Data extracted from a collection:
BEGIN

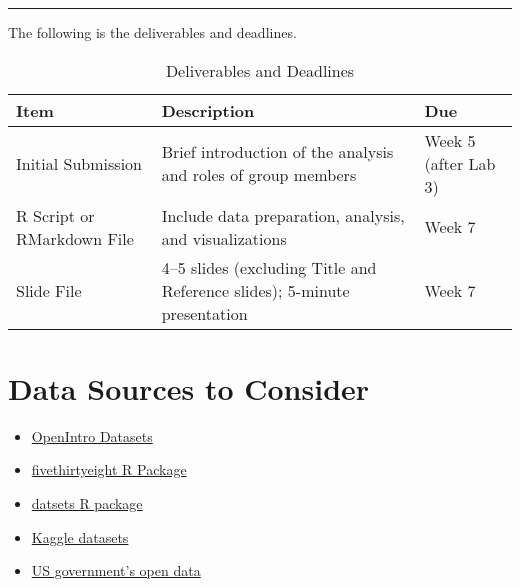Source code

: \documentclass[12pt]{article}
\begin{document}
\begin{center}\rule{16cm}{1pt}\end{center}
The following is the deliverables and deadlines.
\begin{table}[h!]
    \centering
    \begin{tabularx}{\textwidth}{|l|X|l|}
    \hline
    \textbf{Item} & \textbf{Description} & \textbf{Due} \\
    \hline
    Initial Submission & Brief introduction of the analysis and roles of group members & Week 5 (after Lab 3) \\
    \hline
    R Script or RMarkdown File & Include data preparation, analysis, and visualizations & Week 7 \\
    \hline
    Slide File & 4–5 slides (excluding Title and Reference slides); 5-minute presentation & Week 7 \\
    \hline
    \end{tabularx}
    \caption{Deliverables and Deadlines}
    \end{table}


\section*{Data Sources to Consider}
\begin{itemize}
    \item \href{https://www.openintro.org/data/}{OpenIntro Datasets}
    \item \href{https://cran.r-project.org/web/packages/fivethirtyeight/vignettes/fivethirtyeight.html}{fivethirtyeight 
    R Package}
    \item \href{https://stat.ethz.ch/R-manual/R-devel/library/datasets/html/00Index.html}{datsets R package}
    \item \href{https://www.kaggle.com/datasets}{Kaggle datasets}
    \item \href{https://data.gov/}{US government's open data}
\end{itemize}

\end{document}
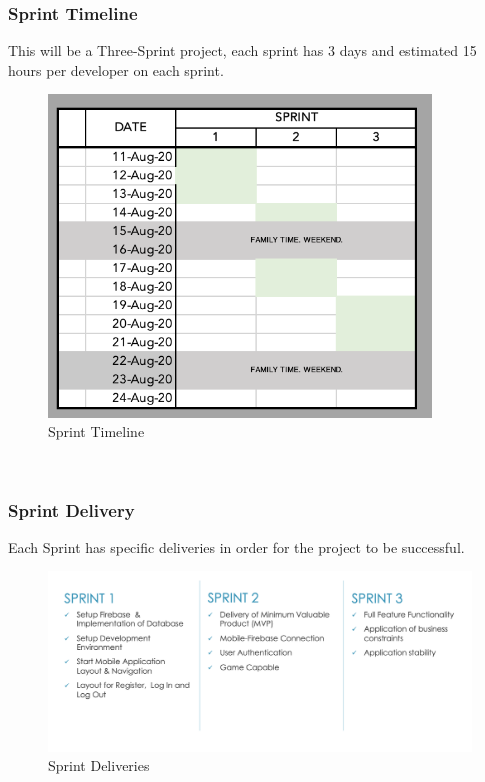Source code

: \documentclass{article}
\begin{document}
        \subsubsection{Sprint Timeline}
        This will be a Three-Sprint project, each sprint has 3 days and estimated 15 hours per developer on each sprint.\\
        \begin{figure}[h]
        \centering
        \includegraphics[width=4in]{images/Sprint Timeline.png}
        \caption{Sprint Timeline}
        \end{figure} 
        ~\\
        \newpage
        \subsubsection{Sprint Delivery}
        Each Sprint has specific deliveries in order for the project to be successful.\\
        \begin{figure}[h]
            \centering
            \includegraphics[width=5.5in]{images/Sprint Deliveries.png}
            \caption{Sprint Deliveries}
        \end{figure}
        \\
        ~\\
    \newpage
\end{document}
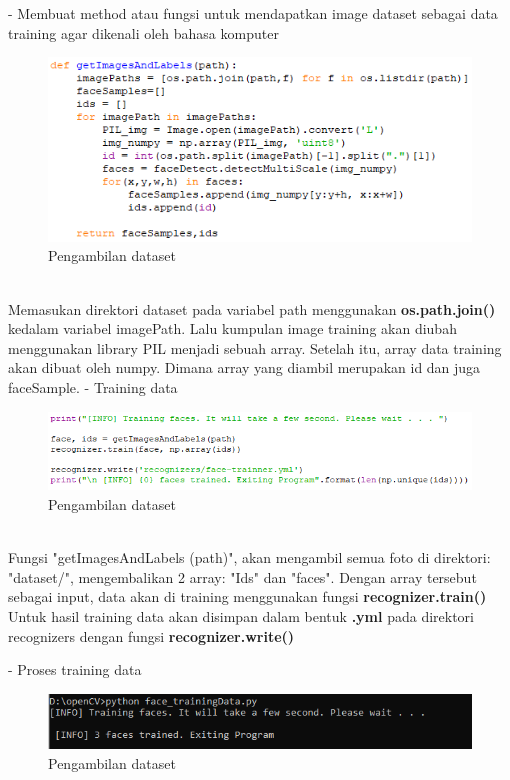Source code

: \begin{enumerate}[1.]
- Membuat method atau fungsi untuk mendapatkan image dataset sebagai data training agar dikenali oleh bahasa komputer
\begin{figure}[h!]
    \centering
    \includegraphics[width=0.9\linewidth]{images/train_3.PNG}
    \caption{Pengambilan dataset}
\end{figure}\\
Memasukan direktori dataset pada variabel path menggunakan \textbf{os.path.join()} kedalam variabel imagePath.
Lalu kumpulan image training akan diubah menggunakan library PIL menjadi sebuah array. Setelah itu, array data training akan dibuat oleh numpy.
Dimana array yang diambil merupakan id dan juga faceSample.
\newpage
- Training data
\begin{figure}[h!]
    \centering
    \includegraphics[width=0.9\linewidth]{images/train_4.PNG}
    \caption{Pengambilan dataset}
\end{figure}\\
Fungsi "getImagesAndLabels (path)", akan mengambil semua foto di direktori: "dataset/", mengembalikan 2 array: "Ids" dan "faces". 
Dengan array tersebut sebagai input, data akan di training menggunakan fungsi \textbf{recognizer.train()}
Untuk hasil training data akan disimpan dalam bentuk \textbf{.yml} pada direktori recognizers dengan fungsi \textbf{recognizer.write()}

- Proses training data
\begin{figure}[h!]
    \centering
    \includegraphics[width=0.9\linewidth]{images/train_data.PNG}
    \caption{Pengambilan dataset}
\end{figure}


\end{enumerate}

END

Work order: For every line in the records above that holds "path", add one, and report the sum alone.

Final answer: 2